**EXERCISE DIRECTIONS**
After locating the line that contains "## Reference", restate it and each later line word for word through the end of the records.

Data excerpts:
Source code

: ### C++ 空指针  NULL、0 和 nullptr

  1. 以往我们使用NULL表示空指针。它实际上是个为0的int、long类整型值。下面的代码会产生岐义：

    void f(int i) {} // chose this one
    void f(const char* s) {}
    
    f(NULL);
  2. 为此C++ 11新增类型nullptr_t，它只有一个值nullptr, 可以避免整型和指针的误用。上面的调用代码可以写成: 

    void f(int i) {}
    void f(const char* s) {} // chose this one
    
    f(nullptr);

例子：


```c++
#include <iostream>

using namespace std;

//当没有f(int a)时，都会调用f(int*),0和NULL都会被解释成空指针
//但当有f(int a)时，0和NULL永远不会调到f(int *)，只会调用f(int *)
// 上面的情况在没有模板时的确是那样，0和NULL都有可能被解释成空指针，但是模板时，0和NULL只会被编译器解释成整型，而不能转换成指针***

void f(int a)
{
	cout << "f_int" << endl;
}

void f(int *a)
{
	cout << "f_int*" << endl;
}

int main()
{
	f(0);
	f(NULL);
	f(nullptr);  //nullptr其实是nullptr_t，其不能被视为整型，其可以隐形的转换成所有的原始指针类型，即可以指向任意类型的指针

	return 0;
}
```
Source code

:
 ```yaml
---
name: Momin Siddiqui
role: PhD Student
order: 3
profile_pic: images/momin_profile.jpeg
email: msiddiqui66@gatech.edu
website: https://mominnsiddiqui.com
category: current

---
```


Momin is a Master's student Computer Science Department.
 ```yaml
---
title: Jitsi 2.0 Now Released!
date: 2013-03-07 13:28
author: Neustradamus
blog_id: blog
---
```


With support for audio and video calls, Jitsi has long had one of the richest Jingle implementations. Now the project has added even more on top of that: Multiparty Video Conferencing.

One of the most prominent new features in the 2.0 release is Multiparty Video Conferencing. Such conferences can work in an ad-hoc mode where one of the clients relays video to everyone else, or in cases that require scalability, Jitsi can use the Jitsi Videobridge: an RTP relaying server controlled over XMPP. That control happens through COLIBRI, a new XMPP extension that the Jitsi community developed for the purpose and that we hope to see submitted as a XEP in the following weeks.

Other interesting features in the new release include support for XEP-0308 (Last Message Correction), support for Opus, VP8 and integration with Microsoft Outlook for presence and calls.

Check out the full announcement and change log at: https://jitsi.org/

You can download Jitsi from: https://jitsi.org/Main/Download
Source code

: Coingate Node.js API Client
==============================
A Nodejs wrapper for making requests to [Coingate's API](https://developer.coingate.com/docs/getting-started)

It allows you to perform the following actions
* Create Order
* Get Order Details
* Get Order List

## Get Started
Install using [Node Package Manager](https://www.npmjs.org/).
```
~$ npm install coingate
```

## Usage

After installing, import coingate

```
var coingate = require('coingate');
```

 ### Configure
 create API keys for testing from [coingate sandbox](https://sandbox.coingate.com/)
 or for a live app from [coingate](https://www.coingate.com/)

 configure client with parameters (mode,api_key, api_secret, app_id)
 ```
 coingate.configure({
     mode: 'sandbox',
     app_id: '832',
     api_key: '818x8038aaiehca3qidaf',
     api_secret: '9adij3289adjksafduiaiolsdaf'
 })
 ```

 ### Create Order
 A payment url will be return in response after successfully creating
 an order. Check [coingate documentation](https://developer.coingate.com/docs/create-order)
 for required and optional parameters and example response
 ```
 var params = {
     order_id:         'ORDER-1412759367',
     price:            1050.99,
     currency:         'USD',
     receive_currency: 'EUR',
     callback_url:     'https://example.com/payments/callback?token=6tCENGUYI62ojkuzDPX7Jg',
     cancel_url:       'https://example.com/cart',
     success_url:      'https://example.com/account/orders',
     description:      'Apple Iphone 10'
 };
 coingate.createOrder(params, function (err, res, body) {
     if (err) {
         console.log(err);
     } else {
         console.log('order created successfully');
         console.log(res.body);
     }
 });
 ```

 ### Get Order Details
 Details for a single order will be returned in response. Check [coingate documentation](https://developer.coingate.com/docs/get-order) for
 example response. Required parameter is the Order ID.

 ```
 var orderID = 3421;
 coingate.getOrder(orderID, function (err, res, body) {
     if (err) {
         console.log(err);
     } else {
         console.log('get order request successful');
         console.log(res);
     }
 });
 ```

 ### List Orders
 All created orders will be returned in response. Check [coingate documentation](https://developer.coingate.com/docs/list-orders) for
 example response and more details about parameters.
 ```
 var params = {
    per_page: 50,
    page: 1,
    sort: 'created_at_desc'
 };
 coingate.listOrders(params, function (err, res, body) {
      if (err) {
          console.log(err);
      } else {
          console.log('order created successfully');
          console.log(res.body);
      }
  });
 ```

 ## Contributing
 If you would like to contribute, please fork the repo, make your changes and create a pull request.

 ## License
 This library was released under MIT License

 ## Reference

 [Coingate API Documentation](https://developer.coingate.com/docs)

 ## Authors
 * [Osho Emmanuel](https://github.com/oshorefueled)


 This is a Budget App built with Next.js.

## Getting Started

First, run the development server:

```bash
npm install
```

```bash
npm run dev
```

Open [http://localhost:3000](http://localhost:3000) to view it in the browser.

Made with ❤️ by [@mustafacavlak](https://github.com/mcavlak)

**WRITTEN RESPONSE**
 ## Reference

 [Coingate API Documentation](https://developer.coingate.com/docs)

 ## Authors
 * [Osho Emmanuel](https://github.com/oshorefueled)


 This is a Budget App built with Next.js.

## Getting Started

First, run the development server:

```bash
npm install
```

```bash
npm run dev
```

Open [http://localhost:3000](http://localhost:3000) to view it in the browser.

Made with ❤️ by [@mustafacavlak](https://github.com/mcavlak)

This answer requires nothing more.